杜程松虽然不是读书人,不过国子监里面的这些道道,他多少还是知道点,还知道国子监每月初一十五放假一天,五六月份的时候有一个月的田假,监生们可以回去帮着父母忙活田里的事,当然,这一个月并不包括来回路上耽搁的时间,否则隔得远的,一个来回的路程就是一个月,那样回去也没意思了。
到了九月份,监生们又有一个月的假期,是为了方便他们回家准备冬衣。
除此之外,过年也是放假的,总共七天,大年初一前三天,大年初一后三天。
七天的时间,只有隔得近的学子能回去吃个团圆饭,像丁文志这种隔得远的,有亲戚在京城的就去走亲戚,没亲戚的只能待在学舍里面过年。
算下来,国子监每年给监生们的假期算长的了,但国子监也有国子监的规矩,准许你回去帮爹娘种田,准许你回去拿冬天要穿的衣服,还不算你路上耽搁的时间,给足一个月的纯假期,但你要是敢不按时返回国子监,一律作开除处理。
有这条铁律压着,很多外地学子到了过年的时候都是不敢回家的。
丁文志也没打算回去,他在这里结识了一个好友,是从扬州来的,两人约定好了七天假期都在学舍里温书,准备年后的第一次旬考。
但他没想到杜三爷会主动找上自己。
杜程松见他一副不情不愿的样子,心里是不想勉强他的,“丁公子,你若实在不想去,那就算了,待会儿我给你妹妹回封信。”
丁文志满脸歉意,“害三爷跑一趟了,实在是抱歉。”
杜程松摆手表示无所谓,“我也就是顺道过来看看你,来了这么些日子,可还习惯这里的生活?”
“刚开始不适应,后来慢慢就习惯了。”丁文志道。
“习惯就好。”杜程松拍拍他的肩膀,“你妹妹还说,让你只管安心读书,不用担心家里。”
“嗯。”丁文志郑重点头。
杜程松原本想跟丁文志商量等到了除夕,他可以带着他的同窗去杜家吃个团圆饭,可转念一想,这些读书人骨子里多多少少都有些傲,哪怕只是一天,应该也是不情愿去别人家过年的,更何况明面上说吃团圆饭,团圆的却是杜家人,跟丁文志和他的同窗一点关系都没有。
到时候,这俩人难免触景伤情。
杜程松只好把到了嘴边的话给咽回去,又把杜家大院的位置告诉了丁文志,“你以后要是遇到什么事了,就来找我,受人之托,我不会不管你的。”

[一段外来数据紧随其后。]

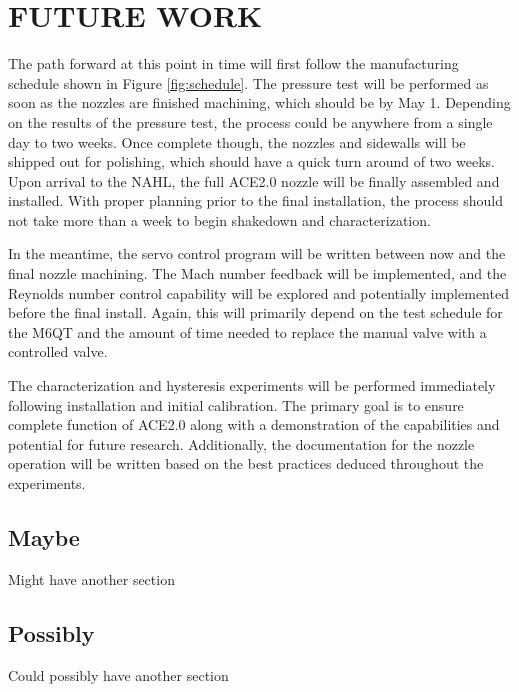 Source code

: %
%  
%

\chapter{FUTURE WORK}

The path forward at this point in time will first follow the manufacturing schedule shown in Figure \ref{fig:schedule}. The pressure test will be performed as soon as the nozzles are finished machining, which should be by May 1. Depending on the results of the pressure test, the process could be anywhere from a single day to two weeks. Once complete though, the nozzles and sidewalls will be shipped out for polishing, which should have a quick turn around of two weeks. Upon arrival to the NAHL, the full ACE2.0 nozzle will be finally assembled and installed. With proper planning prior to the final installation, the process should not take more than a week to begin shakedown and characterization.

In the meantime, the servo control program will be written between now and the final nozzle machining. The Mach number feedback will be implemented, and the Reynolds number control capability will be explored and potentially implemented before the final install. Again, this will primarily depend on the test schedule for the M6QT and the amount of time needed to replace the manual valve with a controlled valve. 

The characterization and hysteresis experiments will be performed immediately following installation and initial calibration. The primary goal is to ensure complete function of ACE2.0 along with a demonstration of the capabilities and potential for future research. Additionally, the documentation for the nozzle operation will be written based on the best practices deduced throughout the experiments.

\section{Maybe}

Might have another section

\section{Possibly}

Could possibly have another section


\nocite{anderson-fundamentals}
\nocite{anderson-compressible}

丁文志没应声,自己只是个学生而已,能遇到什么事,顶多就是被国子监里面权贵子弟那一层的人欺压罢了,而这些,他觉得自己都能扛下来,没必要去麻烦别人,这样显得自己很没用。
再说了,杜三爷虽然是受了小妹之托,自己与他却不熟,又怎么好意思麻烦他?
杜程松也是个老油条了,一看丁文志的反应就明白自己又白说了,“行吧,那我这就走了,早晚温差大,照顾好自己。”
丁文志拱手作揖,目送杜程松走远。
杜晓瑜彻底康复,已经是除夕了。
今年新宅里人多,林嬷嬷戚嬷嬷和几个丫鬟护院们都是在大户人家待惯了的,十分讲究,从腊月二十三就开始忙活,像什么腊月二十四大扫除去晦气,腊月二十五做豆腐,二十六置办年货,二十九祭祖的,杜晓瑜以前连见都没见过。

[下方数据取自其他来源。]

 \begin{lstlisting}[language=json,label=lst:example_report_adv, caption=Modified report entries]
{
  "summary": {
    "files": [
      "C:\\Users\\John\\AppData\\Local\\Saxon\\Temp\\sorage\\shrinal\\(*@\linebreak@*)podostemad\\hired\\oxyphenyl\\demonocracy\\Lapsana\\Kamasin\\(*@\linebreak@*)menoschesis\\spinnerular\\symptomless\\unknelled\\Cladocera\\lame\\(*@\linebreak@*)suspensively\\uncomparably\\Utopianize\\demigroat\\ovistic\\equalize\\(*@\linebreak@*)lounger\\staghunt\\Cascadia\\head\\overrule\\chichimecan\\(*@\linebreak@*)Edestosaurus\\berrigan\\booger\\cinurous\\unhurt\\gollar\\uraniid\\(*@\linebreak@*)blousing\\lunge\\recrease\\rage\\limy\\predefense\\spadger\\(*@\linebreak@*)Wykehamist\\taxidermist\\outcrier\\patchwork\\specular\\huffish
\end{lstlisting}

丁家去年也没这么正式过,只是到了祭祖那天摆了供桌,供上鸡鸭鹅肉和白米饭,再点上香烛,由男丁磕头祭拜就算完事儿了。
今年亲眼见到林嬷嬷她们如此讲究,胡氏很是兴奋,说等来年杜家下人回去了,自己家也要这么办。
胡氏是个对鬼神深信不疑的人,前两天闲着没事,大家聚在堂屋里说话,无意中提起了这方面的事,她跟杜晓瑜和廉氏说:“祭祖是大事,千万不能忘的,否则那地下的先人要怪罪。”
又举例说:“去年中元节的时候,铁蛋娘一个人嫌麻烦,就没替她男人祭祖,做好了饭带着铁蛋自个吃了,还没咽下两口呢,铁蛋娘就肚子疼得满头大汗,这才想起来,先人还没吃饭,她急匆匆拿出碗筷来,一个碗里盛了一勺饭,把还没碰过的那些菜一个碗里夹一筷子,再点上香烛,又让铁蛋烧纸钱点香磕了头,这才没事的。”
杜晓瑜和廉氏对看一眼,都从对方脸上看到了无奈之色。
廉氏问:“娘,这你都听谁说的?”
“还能有谁,铁蛋娘自个说的。”胡氏振振有词,一脸笃定,“这要不是真的,她难不成还敢拿祖宗开玩笑?”
廉氏道:“铁蛋娘不靠谱,你以后少听她胡咧咧。”
“别的我不知道,但我觉得这事儿,准错不了。”胡氏据理力争,非说铁蛋娘就是因为没让先祖吃饱自己就先吃上所以遭了先祖怪罪。
廉氏彻底没辙了,“行,那您说是就是吧!”
胡氏这才笑逐颜开,把手腕上的佛珠在她二人跟前晃了晃,并扬言说等过了年三十,大年初一她们一家人去县城的寺庙里进香,多求几串,让家里每个人都戴上,能辟邪消灾,还说二叔家也会去,可热闹了。
接近中午的时候,杜晓瑜站在院子里,天晴得很好,偶尔夹杂着一丝凉风,不算冷。
病了这么些日子,她已经好久没呼吸过外面的新鲜空气了,乍一出来,看哪都觉得舒服养眼。
忙碌穿梭的下人们见到她都很热情地打招呼。
杜晓瑜一一笑着回应。
静娘拿了件薄披风出来给她披上,温声道:“大病初愈,姑娘还是不要站在迎风口的好,明天是大年初一,还得去县城里进香呢,可别到时候又受了风去不了。”